## TO DO
Find every line in the entries that holds the string "pour" and report it.

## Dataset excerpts
------

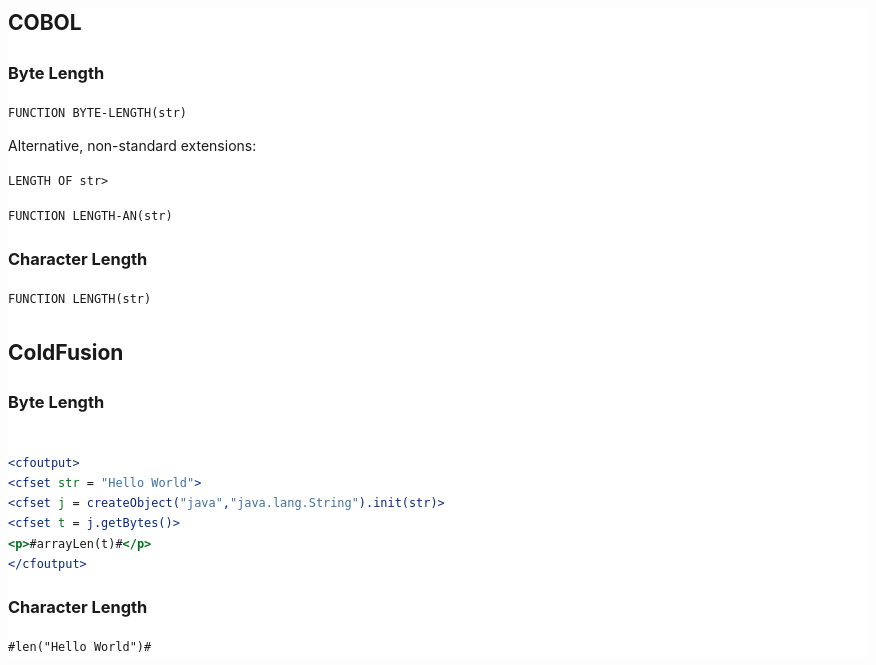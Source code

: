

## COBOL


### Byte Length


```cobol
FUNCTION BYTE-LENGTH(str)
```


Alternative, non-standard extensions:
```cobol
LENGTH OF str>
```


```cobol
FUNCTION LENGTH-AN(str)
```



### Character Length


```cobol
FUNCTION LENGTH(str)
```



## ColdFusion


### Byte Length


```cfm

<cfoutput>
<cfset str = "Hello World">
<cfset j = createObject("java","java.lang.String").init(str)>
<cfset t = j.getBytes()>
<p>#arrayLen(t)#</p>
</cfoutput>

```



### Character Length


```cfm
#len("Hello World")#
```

------

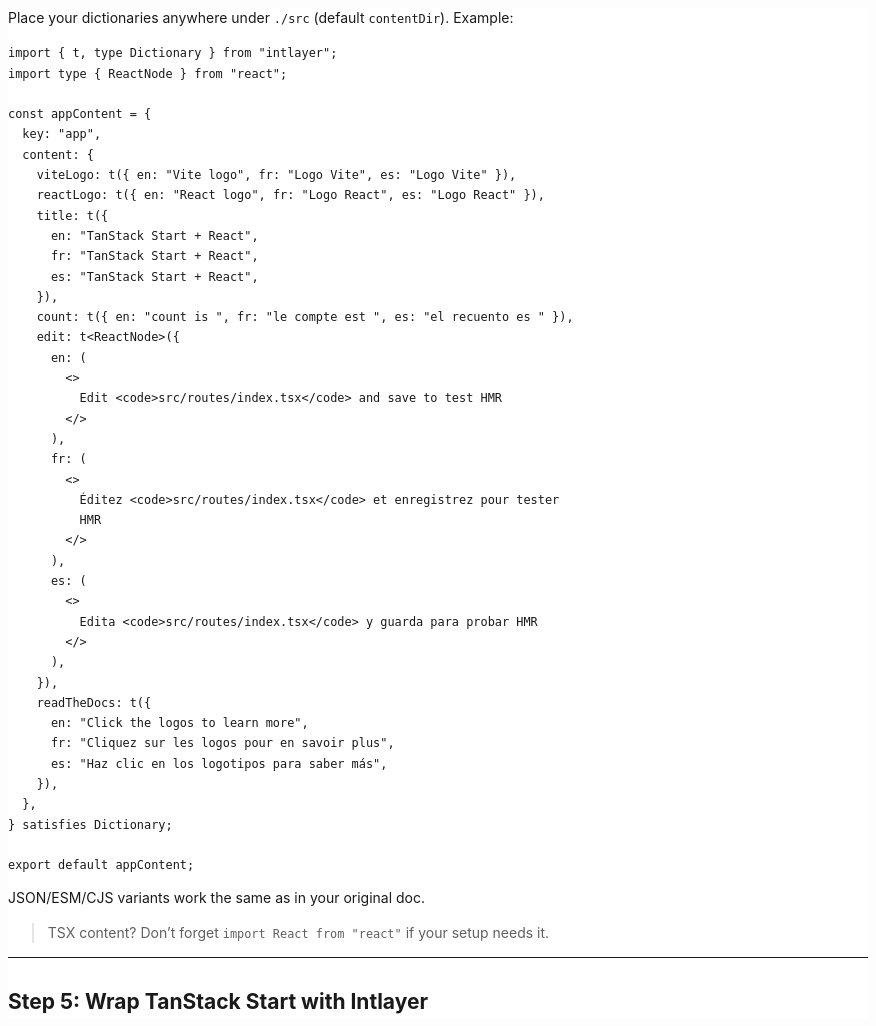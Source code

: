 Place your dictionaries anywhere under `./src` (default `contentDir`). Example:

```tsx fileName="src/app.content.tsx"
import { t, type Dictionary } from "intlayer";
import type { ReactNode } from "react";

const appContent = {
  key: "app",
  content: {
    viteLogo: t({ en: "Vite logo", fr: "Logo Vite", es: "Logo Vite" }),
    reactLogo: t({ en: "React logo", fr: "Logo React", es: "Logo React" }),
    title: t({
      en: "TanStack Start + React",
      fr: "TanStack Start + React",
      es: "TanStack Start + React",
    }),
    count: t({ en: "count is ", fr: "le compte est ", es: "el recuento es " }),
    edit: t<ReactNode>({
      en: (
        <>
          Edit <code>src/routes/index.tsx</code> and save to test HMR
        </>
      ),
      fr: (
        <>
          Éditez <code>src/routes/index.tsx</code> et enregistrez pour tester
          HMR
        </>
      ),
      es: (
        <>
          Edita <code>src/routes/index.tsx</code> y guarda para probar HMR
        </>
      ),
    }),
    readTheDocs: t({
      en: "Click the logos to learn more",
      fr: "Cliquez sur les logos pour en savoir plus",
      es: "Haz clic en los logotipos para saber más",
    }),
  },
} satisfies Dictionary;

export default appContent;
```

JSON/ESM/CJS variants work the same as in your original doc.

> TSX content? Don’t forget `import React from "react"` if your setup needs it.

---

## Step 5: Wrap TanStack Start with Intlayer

------

## RESULT OF THIS TASK
          Éditez <code>src/routes/index.tsx</code> et enregistrez pour tester
      fr: "Cliquez sur les logos pour en savoir plus",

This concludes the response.